Targeted subfield switchgrass integration could improve the farm economy, water quality, and bioenergy feedstock production

Abstract Progress on reducing nutrient loss from annual croplands has been hampered by perceived conflicts between short‐term profitability and long‐term stewardship, but these may be overcome through strategic integration of perennial crops. Perennial biomass crops like switchgrass can mitigate nitrate‐nitrogen ( NO 3 ‐N) leaching, address bioenergy feedstock targets, and – as a lower‐cost management alternative to annual crops (i.e., corn, soybeans) – may also improve farm profitability. We analyzed publicly available environmental, agronomic, and economic data with two integrated models: a subfield agroecosystem management model, Landscape Environmental Assessment Framework ( LEAF ), and a process‐based biogeochemical model, DeNitrification‐DeComposition ( DNDC ).
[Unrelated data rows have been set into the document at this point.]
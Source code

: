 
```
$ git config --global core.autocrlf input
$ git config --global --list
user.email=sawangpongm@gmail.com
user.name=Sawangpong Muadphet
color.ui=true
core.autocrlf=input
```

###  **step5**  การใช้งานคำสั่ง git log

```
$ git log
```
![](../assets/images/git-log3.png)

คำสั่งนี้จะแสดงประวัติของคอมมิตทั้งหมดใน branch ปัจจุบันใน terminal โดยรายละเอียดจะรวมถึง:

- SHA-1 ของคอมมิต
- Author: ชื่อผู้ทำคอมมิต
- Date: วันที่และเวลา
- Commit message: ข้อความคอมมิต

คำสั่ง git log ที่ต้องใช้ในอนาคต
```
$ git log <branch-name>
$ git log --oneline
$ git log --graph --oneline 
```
We constructed a factorial combination of profitability and NO 3 ‐N leaching thresholds and simulated targeted switchgrass integration into corn/soybean cropland in the agricultural state of Iowa, USA . For each combination, we modeled (i) area converted to switchgrass, (ii) switchgrass biomass production, and (iii) NO 3 ‐N leaching reduction. We spatially analyzed two scenarios: converting to switchgrass corn/soybean cropland losing > US $ 100 ha −1 and leaching >50 kg ha −1 (‘conservative’ scenario) or losing > US $ 0 ha −1 and leaching >20 kg ha −1 (‘nutrient reduction’ scenario). Compared to baseline, the ‘conservative’ scenario resulted in 12% of cropland converted to switchgrass, which produced 11 million Mg of biomass and reduced leached NO 3 ‐N 18% statewide. The ‘nutrient reduction’ scenario converted 37% of cropland to switchgrass, producing 34 million Mg biomass and reducing leached NO 3 ‐N 38% statewide. The opportunity to meet joint goals was greatest within watersheds with undulating topography and lower corn/soybean productivity. Our approach bridges the scales at which NO 3 ‐N loss and profitability are usually considered, and is informed by both mechanistic and empirical understanding. Though approximated, our analysis supports development of farm‐level tools that can identify locations where both farm profitability and water quality improvement can be achieved through the strategic integration of perennial vegetation.